### [Task prompt]
Locate the string "número" in the records below. Copy every line where it occurs.

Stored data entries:
=-=-=
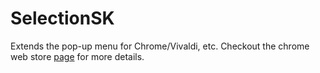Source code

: # SelectionSK

Extends the pop-up menu for Chrome/Vivaldi, etc. Checkout the chrome web store
[page](https://chrome.google.com/webstore/detail/selectionsk/npohodmlkdednnlbhfegpnhohpgckocf)
for more details.
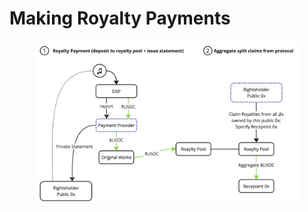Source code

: # Making Royalty Payments

<figure><img src="../../../.gitbook/assets/image.png" alt=""><figcaption></figcaption></figure>
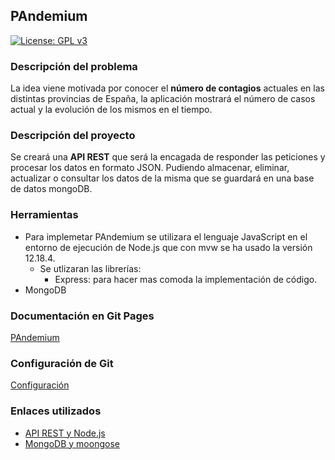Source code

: 
## PAndemium
[![License: GPL v3](https://img.shields.io/badge/License-GPLv3-blue.svg)](https://www.gnu.org/licenses/gpl-3.0)

### Descripción del problema
La idea viene motivada por conocer el **número de contagios** actuales en las distintas
provincias de España, la aplicación mostrará el número de casos actual y la evolución de los
mismos en el tiempo.

### Descripción del proyecto
Se creará una **API REST** que será la encagada de responder las peticiones y procesar los datos en formato JSON. Pudiendo almacenar, eliminar, actualizar o consultar los datos de la misma que se guardará en una base de datos mongoDB.

### Herramientas
- Para implemetar PAndemium se utilizara el lenguaje JavaScript en el entorno de ejecución de Node.js que con mvw se ha usado la versión 12.18.4.
	- Se utlizaran las librerías:
		* Express: para hacer mas comoda la implementación de código.
- MongoDB

### Documentación en Git Pages
[PAndemium](https://danielruizmed.github.io/PAndemium/)

### Configuración de Git
[Configuración](https://github.com/DanielRuizMed/PAndemium/blob/master/docs/config.md)

### Enlaces utilizados
- [API REST y Node.js](https://www.youtube.com/watch?v=bK3AJfs7qNY)
- [MongoDB y moongose](https://www.youtube.com/watch?v=-bI0diefasA)
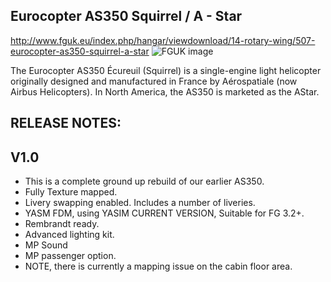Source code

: Eurocopter AS350 Squirrel / A - Star
-------------------------------------

http://www.fguk.eu/index.php/hangar/viewdownload/14-rotary-wing/507-eurocopter-as350-squirrel-a-star
![FGUK image](http://www.fguk.eu/images/jdownloads/screenshots/fgfs-screen-0044.png)

The Eurocopter AS350 Écureuil (Squirrel) is a single-engine light helicopter originally designed and manufactured in France by Aérospatiale (now Airbus Helicopters). In North America, the AS350 is marketed as the AStar.

RELEASE NOTES:
---------------

V1.0
----

* This is a complete ground up rebuild of our earlier AS350.
* Fully Texture mapped.
* Livery swapping enabled. Includes a number of liveries.
* YASM FDM, using YASIM CURRENT VERSION, Suitable for FG 3.2+.
* Rembrandt ready.
* Advanced lighting kit.
* MP Sound
* MP passenger option.
* NOTE, there is currently a mapping issue on the cabin floor area.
=-=-=
### [Reply to the exercise]
La idea viene motivada por conocer el **número de contagios** actuales en las distintas
provincias de España, la aplicación mostrará el número de casos actual y la evolución de los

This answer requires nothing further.